Iraola saluta il Bournemouth: "Penso di essermela goduta. Mi sento fortunato ad aver guidato questi giocatori"
Prima di definire il futuro, Andoni Iraola saluta il Bournemouth con una lunga intervista condivisa tramite i canali ufficiale del club inglese, in cui l'allenatore ha fatto un bilancio finale sulla sua avventura: "Penso di essermela goduta. Nel mio ruolo è difficile divertirsi davvero: c’è pressione, bisogna ottenere risultati. Però mi sento molto fortunato ad aver vissuto questo momento del club e ad aver guidato questi giocatori".
Tra i tanti momenti indimenticabili vissuti sulla panchina delle Cherries, c'è anche la vittoria per 3-0 contro il Manchester United del febbraio 2024: "Incredibile questo momento.Credo sia stata la prima vera grande partita. Ricordo anche un’ottima gara contro il Newcastle, ma Old Trafford in trasferta: scenario perfetto".
"NON ABBIAMO MAI CAMBIATO IL NOSTRO STILE" - Iraola ha parlato anche dell'atteggiamento della sua squadra, mai cambiato profondamente: "Se analizzi i nostri risultati, spesso abbiamo recuperato molti punti da situazioni di svantaggio. È vero che a volte abbiamo perso punti quando eravamo avanti, perché non abbiamo mai cambiato troppo il nostro stile in base al risultato. Io non mi sento sicuro con undici giocatori dietro la palla nella nostra area.
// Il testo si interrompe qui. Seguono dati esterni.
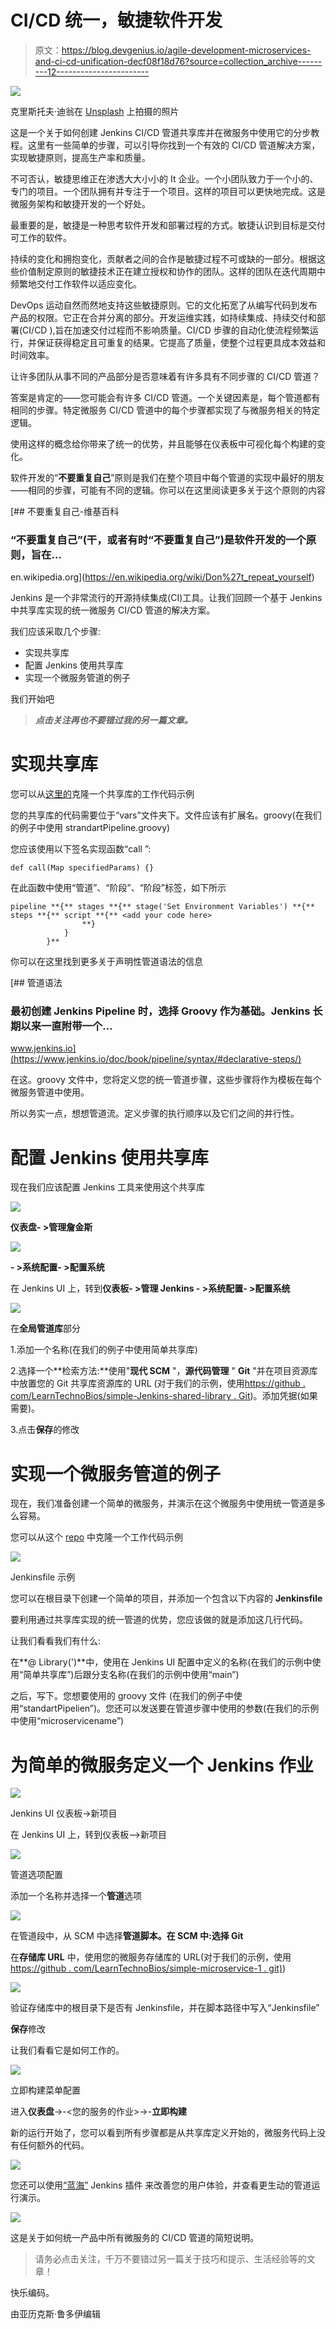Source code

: # CI/CD 统一，敏捷软件开发

> 原文：<https://blog.devgenius.io/agile-development-microservices-and-ci-cd-unification-decf08f18d76?source=collection_archive---------12----------------------->

![](img/1a088c15ec526033468c08c71da399b2.png)

克里斯托夫·迪翁在 [Unsplash](https://unsplash.com?utm_source=medium&utm_medium=referral) 上拍摄的照片

这是一个关于如何创建 Jenkins CI/CD 管道共享库并在微服务中使用它的分步教程。这里有一些简单的步骤，可以引导你找到一个有效的 CI/CD 管道解决方案，实现敏捷原则，提高生产率和质量。

不可否认，敏捷思维正在渗透大大小小的 It 企业。一个小团队致力于一个小的、专门的项目。一个团队拥有并专注于一个项目。这样的项目可以更快地完成。这是微服务架构和敏捷开发的一个好处。

最重要的是，敏捷是一种思考软件开发和部署过程的方式。敏捷认识到目标是交付可工作的软件。

持续的变化和拥抱变化，贡献者之间的合作是敏捷过程不可或缺的一部分。根据这些价值制定原则的敏捷技术正在建立授权和协作的团队。这样的团队在迭代周期中频繁地交付工作软件以适应变化。

DevOps 运动自然而然地支持这些敏捷原则。它的文化拓宽了从编写代码到发布产品的权限。它正在合并分离的部分。开发运维实践，如持续集成、持续交付和部署(CI/CD ),旨在加速交付过程而不影响质量。CI/CD 步骤的自动化使流程频繁运行，并保证获得稳定且可重复的结果。它提高了质量，使整个过程更具成本效益和时间效率。

让许多团队从事不同的产品部分是否意味着有许多具有不同步骤的 CI/CD 管道？

答案是肯定的——您可能会有许多 CI/CD 管道。一个关键因素是，每个管道都有相同的步骤。特定微服务 CI/CD 管道中的每个步骤都实现了与微服务相关的特定逻辑。

使用这样的概念给你带来了统一的优势，并且能够在仪表板中可视化每个构建的变化。

软件开发的“**不要重复自己**”原则是我们在整个项目中每个管道的实现中最好的朋友——相同的步骤，可能有不同的逻辑。你可以在这里阅读更多关于这个原则的内容

[](https://en.wikipedia.org/wiki/Don%27t_repeat_yourself) [## 不要重复自己-维基百科

### “不要重复自己”(干，或者有时“不要重复自己”)是软件开发的一个原则，旨在…

en.wikipedia.org](https://en.wikipedia.org/wiki/Don%27t_repeat_yourself) 

Jenkins 是一个非常流行的开源持续集成(CI)工具。让我们回顾一个基于 Jenkins 中共享库实现的统一微服务 CI/CD 管道的解决方案。

我们应该采取几个步骤:

*   实现共享库
*   配置 Jenkins 使用共享库
*   实现一个微服务管道的例子

我们开始吧

> ***点击关注再也不要错过我的另一篇文章。***

# **实现共享库**

您可以从[这里的](https://github.com/LearnTechnoBios/simple-jenkins-shared-library.git)克隆一个共享库的工作代码示例

您的共享库的代码需要位于“vars”文件夹下。文件应该有扩展名。groovy(在我们的例子中使用 strandartPipeline.groovy)

您应该使用以下签名实现函数“call ”:

```
def call(Map specifiedParams) {}
```

在此函数中使用“管道”、“阶段”、“阶段”标签，如下所示

```
pipeline **{** stages **{** stage('Set Environment Variables') **{** steps **{** script **{** <add your code here>
                **}
            }
        }**
```

你可以在这里找到更多关于声明性管道语法的信息

[](https://www.jenkins.io/doc/book/pipeline/syntax/#declarative-steps/) [## 管道语法

### 最初创建 Jenkins Pipeline 时，选择 Groovy 作为基础。Jenkins 长期以来一直附带一个…

www.jenkins.io](https://www.jenkins.io/doc/book/pipeline/syntax/#declarative-steps/) 

在这。groovy 文件中，您将定义您的统一管道步骤，这些步骤将作为模板在每个微服务管道中使用。

所以务实一点，想想管道流。定义步骤的执行顺序以及它们之间的并行性。

# **配置 Jenkins 使用共享库**

现在我们应该配置 Jenkins 工具来使用这个共享库

![](img/ba3ffcd104a6ddb3abae20f8a3d8fd9a.png)

**仪表盘- >管理詹金斯**

![](img/4e67070cfbedfa3d34df4beddb610cb4.png)

**- >系统配置- >配置系统**

在 Jenkins UI 上，转到**仪表板- >管理 Jenkins - >系统配置- >配置系统**

![](img/b5fbcaafb7cc8efab4fc5aa7ff826a20.png)

在**全局管道库**部分

1.添加一个名称(在我们的例子中使用简单共享库)

2.选择一个**检索方法:**使用"**现代 SCM** "，**源代码管理** " **Git** "并在项目资源库中放置您的 Git 共享库资源库的 URL
(对于我们的示例，使用[https://github . com/LearnTechnoBios/simple-Jenkins-shared-library . Git](https://github.com/LearnTechnoBios/simple-jenkins-shared-library.git))。添加凭据(如果需要)。

3.点击**保存**的修改

# 实现一个微服务管道的例子

现在，我们准备创建一个简单的微服务，并演示在这个微服务中使用统一管道是多么容易。

您可以从这个 [repo](https://github.com/LearnTechnoBios/simple-microservice-1.git) 中克隆一个工作代码示例

![](img/8f8e593a0e6c28fa46c120eb2f9149bd.png)

Jenkinsfile 示例

您可以在根目录下创建一个简单的项目，并添加一个包含以下内容的 **Jenkinsfile**

要利用通过共享库实现的统一管道的优势，您应该做的就是添加这几行代码。

让我们看看我们有什么:

在**@ Library(')**中，使用在 Jenkins UI 配置中定义的名称(在我们的示例中使用“简单共享库”)后跟分支名称(在我们的示例中使用“main”)

之后，写下。您想要使用的 groovy 文件
(在我们的例子中使用“standartPipelien”)。您还可以发送要在管道步骤中使用的参数(在我们的示例中使用“microservicename”)

# **为简单的微服务定义一个 Jenkins 作业**

![](img/108e6d33005eb9c2049e8e53f0733a98.png)

Jenkins UI 仪表板->新项目

在 Jenkins UI 上，转到仪表板—>新项目

![](img/3fcbd7f9f5e9256ff2261251c6826e4a.png)

管道选项配置

添加一个名称并选择一个**管道**选项

![](img/159ba6d111815d21b93ab3d491b6bc60.png)

在管道段中，从 SCM 中选择**管道脚本。在 **SCM** 中:选择 Git**

在**存储库 URL** 中，使用您的微服务存储库的 URL(对于我们的示例，使用[https://github . com/LearnTechnoBios/simple-microservice-1 . git)](https://github.com/LearnTechnoBios/simple-microservice-1.git))

![](img/dd99c1e2d22baf472ae5e68e33ff6051.png)

验证存储库中的根目录下是否有 Jenkinsfile，并在脚本路径中写入“Jenkinsfile”

**保存**修改

让我们看看它是如何工作的。

![](img/54fdfc17cba13b8356a8138b3d2ef4db.png)

立即构建菜单配置

进入**仪表盘**->-<您的服务的作业>->-**立即构建**

新的运行开始了，您可以看到所有步骤都是从共享库定义开始的，微服务代码上没有任何额外的代码。

![](img/b645ce5c7a0a4d654e2342098142c0cd.png)

您还可以使用[“蓝海”](https://plugins.jenkins.io/blueocean/) Jenkins 插件
来改善您的用户体验，并查看更生动的管道运行演示。

![](img/d6184af491499533343d0cd7edc9f698.png)

这是关于如何统一产品中所有微服务的 CI/CD 管道的简短说明。

> 请务必点击关注，千万不要错过另一篇关于技巧和提示、生活经验等的文章！

快乐编码。

由亚历克斯·鲁多伊编辑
Mi sento molto più sicuro quando giochiamo nella metà campo avversaria, anche se lasciamo spazio dietro".
Tra i momenti migliori della sua avventura con il Bournemouth ci sono sicuramente le vittorie contro Arsenal e Manchester City nel giro di pochi giorni: "Farlo nella stessa settimana ci ha fatto capire che potevamo competere anche contro le grandi squadre. All’epoca il City non perdeva da quasi un anno intero. Dopo quella partita iniziarono una serie negativa, ma in quel momento batterli era qualcosa di enorme".
"MI MANCHERÀ TUTTO" - Sull'atmosfera nello spogliatoio, Iraola ha commentato: "Giochiamo a quiz sul calcio, scherziamo tanto… sono cose che ci fanno stare bene insieme. Lo dico sinceramente: mi mancherà ogni giorno qui. Abbiamo problemi da risolvere, partite da preparare, colloqui con i giocatori, ma sentivo sempre che avremmo trovato una soluzione insieme. C’è un’atmosfera in questo club in cui tutti vogliono contribuire. E non è facile trovarla".
L'allenatore lascia il Bournemouth con la storica qualificazione in Europa League: "Quando abbiamo ottenuto la qualificazione europea, ho pensato: “Almeno posso restituire qualcosa”. Questa nuova avventura sarà enorme per il club, e io continuerò a seguirlo e a godermelo da lontano. Spero davvero che il club continui ad andare nella giusta direzione".